Coalition members stood against the Green Party in some constituencies (because the Green Party would not negotiate an electoral arrangement to avoid such clashes) but agreed not to compete with the Respect Coalition or the Scottish Socialist Party. It received over 12,000 in 2005 votes and did not come close to winning any seats and only succeeded in holding its deposit in one seat, Coventry North East, where its candidate was former Militant MP Dave Nellist.

===Candidates===
Socialist Alternative Party
- Birmingham Northfield: Louise Houldey (Soc Alt)
- Bootle: Peter Glover (Soc Alt)
- Brighton Kemptown: Phil Clarke (Soc Alt)
- Bristol North West: Graeme Jones (Soc Alt)
- Cardiff South & Penarth: Dave Bartlett (Soc Alt)
- Coventry North East: Dave Nellist (Soc Alt)
- Coventry North West: Nicola Downes (Soc Alt)
- Coventry South: Rob Windsor (Soc Alt)
- Leicester West: Steve Score (Soc Alt)
- Lewisham Deptford: Ian Page (Soc Alt)
- Newcastle upon Tyne East & Wallsend: William Hopwood (Soc Alt)
- Sheffield Heeley: Mark Dunnell (Soc Alt)
- Stoke-on-trent Central: Jim Cessford (Soc Alt)
- Swansea West: Robert Williams (Soc Alt)
- Wakefield: Mick Griffiths (Soc Alt)
- Walthamstow: Nancy Taaffe (Soc Alt)
- Wythenshawe & Sale East: Lynn Worthington (Soc Alt)
Alliance for Green Socialism:
- Brighton Pavilion: Tony Greenstein (Green Soc)
- Kensington & Chelsea: Eddie Adams (Green Soc)
- Leeds North East: Celia Foote (Green Soc)
- Leeds North West: Jeannie Sutton (Green Soc)
- Pontefract & Castleford: Bob Hague (Green Soc)
Democratic Socialist Alliance - People Before Profit
- Liverpool Wavertree: Paul Filby (Dem Soc All)
- Crawley: Robin Burnham (Dem Soc All)
Socialist Unity Network
- Nottingham East: Pete Ratcliff (Soc Unity)
- Swindon North: Andy Newman (Soc Unity)

==After 2005==
Following the election, the coalition agreed to remain in existence for future elections and to run a campaign in support of fair pensions.
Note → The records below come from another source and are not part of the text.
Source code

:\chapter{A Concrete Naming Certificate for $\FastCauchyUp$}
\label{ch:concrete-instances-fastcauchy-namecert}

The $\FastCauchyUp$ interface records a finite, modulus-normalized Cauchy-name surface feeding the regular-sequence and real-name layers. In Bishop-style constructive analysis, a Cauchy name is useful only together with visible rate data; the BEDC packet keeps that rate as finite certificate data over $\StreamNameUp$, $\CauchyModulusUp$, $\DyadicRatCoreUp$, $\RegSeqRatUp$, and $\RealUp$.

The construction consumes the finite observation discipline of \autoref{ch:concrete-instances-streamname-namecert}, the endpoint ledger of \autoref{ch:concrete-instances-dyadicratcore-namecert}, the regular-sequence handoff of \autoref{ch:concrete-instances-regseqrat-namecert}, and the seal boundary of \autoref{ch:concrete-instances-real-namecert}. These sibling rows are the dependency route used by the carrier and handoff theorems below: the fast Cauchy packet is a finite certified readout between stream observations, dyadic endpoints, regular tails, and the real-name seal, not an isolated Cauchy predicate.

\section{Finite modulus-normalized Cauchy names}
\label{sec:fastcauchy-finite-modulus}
It stood candidates in the 2006 United Kingdom local elections.

==Disbanding==
The SGUC went into decline following the 2005 general election. As of January 2010, the Socialist Party's continuing membership of SGUC is unclear as they have allied themselves with the TUSC (Trade Unionist and Socialist Coalition) from which other SGUC members (notably the Alliance for Green Socialism) had withdrawn. The Alliance for Green Socialism stood candidates under their own name in 2010, 2015, 2017 and 2019 respectively.

This, and a lack of recent electoral activity, suggests that the SGUC has been dissolved.